With Intel’s new chipset and 4th generation processors almost upon us, you’ll find the eTeknix team working doubly hard to bring you the latest and greatest content before and during the launch, but this comes with its hiccups to say the least. With a constant new set of BIOS updates being handed to us almost daily, we are vigorously testing away, and trying to tease our readers with some visuals at the same time which is where we see ourselves today.
We wanted to show our readers a bit of an insight into some of the boards that we’re getting a chance to work with, and to talk about their features and aesthetics, while not breaking Intel NDA and getting the whip for being naughty. This is why we have a huge set of previews being released over the next coming days, showing you exactly that, while focussing mainly on the design and style among some features that are non-Intel related.
Next up in the preview arena we find the Gigabyte G1.Sniper M5; a micro-ATX form factor motherboard which is set to pack a punch, like its predecessor did with the Z77 chipset. For those not wanting to skimp all out on the fully-fledged G1.Sniper 5, a micro-ATX board has been developed to give users the power and features of a true gaming board branded under the G1-Skiller series, without losing out on any of the beneficial traits that we expect within this range.
Following on from the G1.Sniper M3, we find the M5 keeping with the colour scheme and design of the Sniper range with a black PCB and green accented components ranging from the DIMM slots to the PCI-Express lanes, even to the heatsinks.Design wise, we see the same branding being used and from attending a MSI event in London, MSI plan to release more models within the MPOWER range, offering different price points depending on the users needs.
For a small form factor board, the M5 certainly isn’t lacking cooling potential with two heatsinks around the CPU socket area, providing sufficient cooling to those wishing to push the boundaries of the new 4th generation processors from Intel.
A small, low-profile heatsink covers over the new Intel chipset, while still allowing larger PCI-Express expansion cards room within your system.
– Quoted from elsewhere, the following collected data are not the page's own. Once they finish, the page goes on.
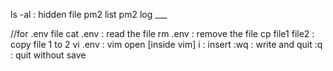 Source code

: ls -al : hidden file
pm2 list 
pm2 log ___

//for .env file
cat .env : read the file
rm .env : remove the file
cp file1 file2 : copy file 1 to 2
vi .env : vim open
[inside vim]
  i : insert
  :wq : write and quit
  :q  : quit without save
The G1-Killer branding is present here, showing you that this board means business.
For those wanting a full look around the board, checking out its design and feature list, we have produced a video preview just for you, where we take a close look at the board in a lot more detail, while trying not to give anything away in terms of benchmarks and performance.
I’ve always liked the G1-Killer range of boards, though never were a big fan of the bullets and other similar design ploys, but Gigabyte have clearly cleaned up their act and have gone down a more serious route with the G1.Sniper M5 and have opted for a simple yet effective design and have still managed to chuck on a load of features despite its micro-ATX form factor.
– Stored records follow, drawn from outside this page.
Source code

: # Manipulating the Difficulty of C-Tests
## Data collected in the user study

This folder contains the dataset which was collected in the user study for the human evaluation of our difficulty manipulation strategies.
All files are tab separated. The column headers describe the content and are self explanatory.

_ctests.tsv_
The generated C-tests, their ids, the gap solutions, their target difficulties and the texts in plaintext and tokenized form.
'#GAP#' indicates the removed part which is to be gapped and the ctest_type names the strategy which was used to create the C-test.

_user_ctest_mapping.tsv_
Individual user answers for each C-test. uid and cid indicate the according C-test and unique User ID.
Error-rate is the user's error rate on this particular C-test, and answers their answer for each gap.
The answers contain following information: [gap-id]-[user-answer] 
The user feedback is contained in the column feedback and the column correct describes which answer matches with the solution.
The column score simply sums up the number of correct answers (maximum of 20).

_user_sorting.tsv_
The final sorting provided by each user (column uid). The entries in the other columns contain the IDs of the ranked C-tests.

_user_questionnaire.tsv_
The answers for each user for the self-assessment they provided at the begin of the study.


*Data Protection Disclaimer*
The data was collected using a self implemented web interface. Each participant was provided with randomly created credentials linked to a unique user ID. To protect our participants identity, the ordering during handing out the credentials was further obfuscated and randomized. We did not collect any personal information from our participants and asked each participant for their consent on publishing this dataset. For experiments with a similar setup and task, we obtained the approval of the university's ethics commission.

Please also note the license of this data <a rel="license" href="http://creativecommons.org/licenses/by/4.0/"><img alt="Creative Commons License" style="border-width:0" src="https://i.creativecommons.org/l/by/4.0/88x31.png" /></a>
Now smaller components seem to be getting a lot of hype lately especially with small form factor chassis being released to the market like the BitFenix Prodigy among others, which opens up a huge pathway for mini-ITX and Micro-ATX boards, which finds the likes of Gigabyte producing more products for these markets, which is where we find the M5 suitably placed. The thing I honestly love from a personal point of view is that they still manage to include key features that we’re all used to such as improved audio, three PCI-Express x16 lanes, and overclocking technology that is generally found on higher-spec full ATX form factor products.
In summary, this is one of the boards that I’m most excited about, and that’s purely down to previous experience with the G1.Sniper M3 that seemed to keep wanting to push in terms of performance and overclockability and had no flaws whatsoever, while still maintaining a small footprint with thanks to its form factor. From a design point of view, the M5 is a personal favourite of mine and with a shiny green watercooling kit, we think modders are going to love the colour scheme and the form factor will allow for some really cool looking systems, so all we have to wait on now is to see if the performance matches this high quality of design that we’ve seen today.